TASK DIRECTIONS >>
Would you please output all the records exactly as given? Pictures should not appear in the copy.

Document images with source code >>
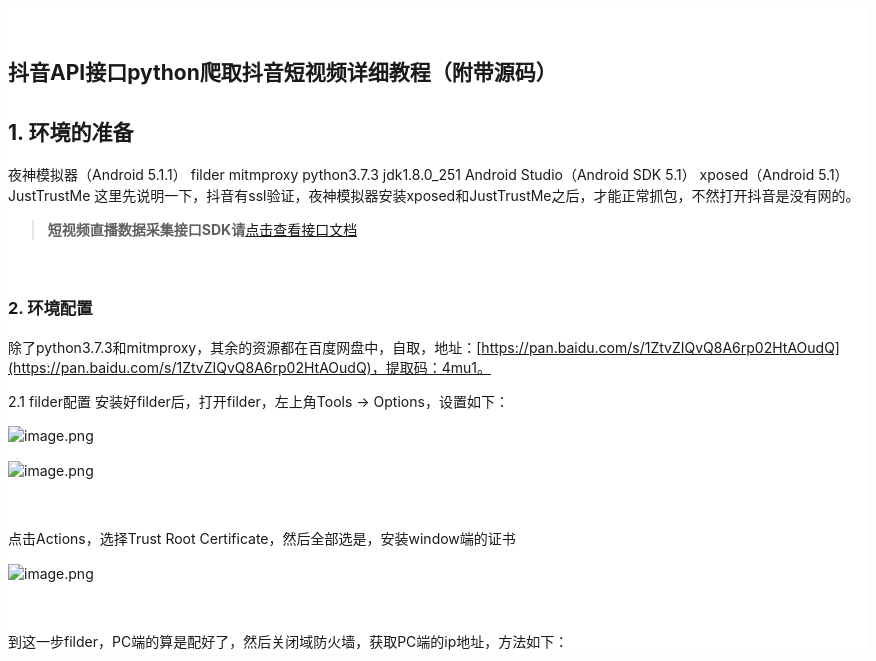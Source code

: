 ​
## 抖音API接口python爬取抖音短视频详细教程（附带源码）

## 1. 环境的准备
夜神模拟器（Android 5.1.1）
filder
mitmproxy
python3.7.3
jdk1.8.0_251
Android Studio（Android SDK 5.1）
xposed（Android 5.1）
JustTrustMe
这里先说明一下，抖音有ssl验证，夜神模拟器安装xposed和JustTrustMe之后，才能正常抓包，不然打开抖音是没有网的。
​

> **短视频直播数据采集接口SDK请**[点击查看接口文档](https://docs.qq.com/doc/DU3RKUFVFdVhQbXlR)

​


### 2. 环境配置
除了python3.7.3和mitmproxy，其余的资源都在百度网盘中，自取，地址：[https://pan.baidu.com/s/1ZtvZIQvQ8A6rp02HtAOudQ](https://pan.baidu.com/s/1ZtvZIQvQ8A6rp02HtAOudQ)，提取码：4mu1。
​

2.1 filder配置
安装好filder后，打开filder，左上角Tools -> Options，设置如下：
​



 
![image.png](https://cdn.nlark.com/yuque/0/2021/png/97322/1628993258599-5ec79921-6f2e-4700-95c7-b01e332a1e8a.png#clientId=u5e3c67b1-925f-4&from=paste&height=188&id=ufe5c922e&name=image.png&originHeight=376&originWidth=558&originalType=binary&ratio=1&size=22933&status=done&style=none&taskId=u8a2addf3-c3bc-4261-ad0c-ec075aaac60&width=279)

 

 
![image.png](https://cdn.nlark.com/yuque/0/2021/png/97322/1628993286937-88b0e579-9a78-4071-9096-ad8f23747bae.png#clientId=u5e3c67b1-925f-4&from=paste&height=188&id=u975eeb1c&name=image.png&originHeight=376&originWidth=558&originalType=binary&ratio=1&size=24600&status=done&style=none&taskId=ufffd65d6-2417-4b44-9df1-4988c6c912c&width=279)

 
​


点击Actions，选择Trust Root Certificate，然后全部选是，安装window端的证书
​



 
![image.png](https://cdn.nlark.com/yuque/0/2021/png/97322/1628993303135-17f4fee6-3b12-47bf-aed1-cedc2e341218.png#clientId=u5e3c67b1-925f-4&from=paste&height=188&id=u636f6fa2&name=image.png&originHeight=376&originWidth=558&originalType=binary&ratio=1&size=29040&status=done&style=none&taskId=ue314ce64-4a76-4d99-b51a-ef7f0f5116b&width=279)

 
​


到这一步filder，PC端的算是配好了，然后关闭域防火墙，获取PC端的ip地址，方法如下：
​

TASK OUTPUT >>
Source code

: ​
## 抖音API接口python爬取抖音短视频详细教程（附带源码）

## 1. 环境的准备
夜神模拟器（Android 5.1.1）
filder
mitmproxy
python3.7.3
jdk1.8.0_251
Android Studio（Android SDK 5.1）
xposed（Android 5.1）
JustTrustMe
这里先说明一下，抖音有ssl验证，夜神模拟器安装xposed和JustTrustMe之后，才能正常抓包，不然打开抖音是没有网的。
​

> **短视频直播数据采集接口SDK请**[点击查看接口文档](https://docs.qq.com/doc/DU3RKUFVFdVhQbXlR)

​


### 2. 环境配置
除了python3.7.3和mitmproxy，其余的资源都在百度网盘中，自取，地址：[https://pan.baidu.com/s/1ZtvZIQvQ8A6rp02HtAOudQ](https://pan.baidu.com/s/1ZtvZIQvQ8A6rp02HtAOudQ)，提取码：4mu1。
​

2.1 filder配置
安装好filder后，打开filder，左上角Tools -> Options，设置如下：
​



 
![image.png](https://cdn.nlark.com/yuque/0/2021/png/97322/1628993258599-5ec79921-6f2e-4700-95c7-b01e332a1e8a.png#clientId=u5e3c67b1-925f-4&from=paste&height=188&id=ufe5c922e&name=image.png&originHeight=376&originWidth=558&originalType=binary&ratio=1&size=22933&status=done&style=none&taskId=u8a2addf3-c3bc-4261-ad0c-ec075aaac60&width=279)

 

 
![image.png](https://cdn.nlark.com/yuque/0/2021/png/97322/1628993286937-88b0e579-9a78-4071-9096-ad8f23747bae.png#clientId=u5e3c67b1-925f-4&from=paste&height=188&id=u975eeb1c&name=image.png&originHeight=376&originWidth=558&originalType=binary&ratio=1&size=24600&status=done&style=none&taskId=ufffd65d6-2417-4b44-9df1-4988c6c912c&width=279)

 
​


点击Actions，选择Trust Root Certificate，然后全部选是，安装window端的证书
​



 
![image.png](https://cdn.nlark.com/yuque/0/2021/png/97322/1628993303135-17f4fee6-3b12-47bf-aed1-cedc2e341218.png#clientId=u5e3c67b1-925f-4&from=paste&height=188&id=u636f6fa2&name=image.png&originHeight=376&originWidth=558&originalType=binary&ratio=1&size=29040&status=done&style=none&taskId=ue314ce64-4a76-4d99-b51a-ef7f0f5116b&width=279)

 
​


到这一步filder，PC端的算是配好了，然后关闭域防火墙，获取PC端的ip地址，方法如下：
​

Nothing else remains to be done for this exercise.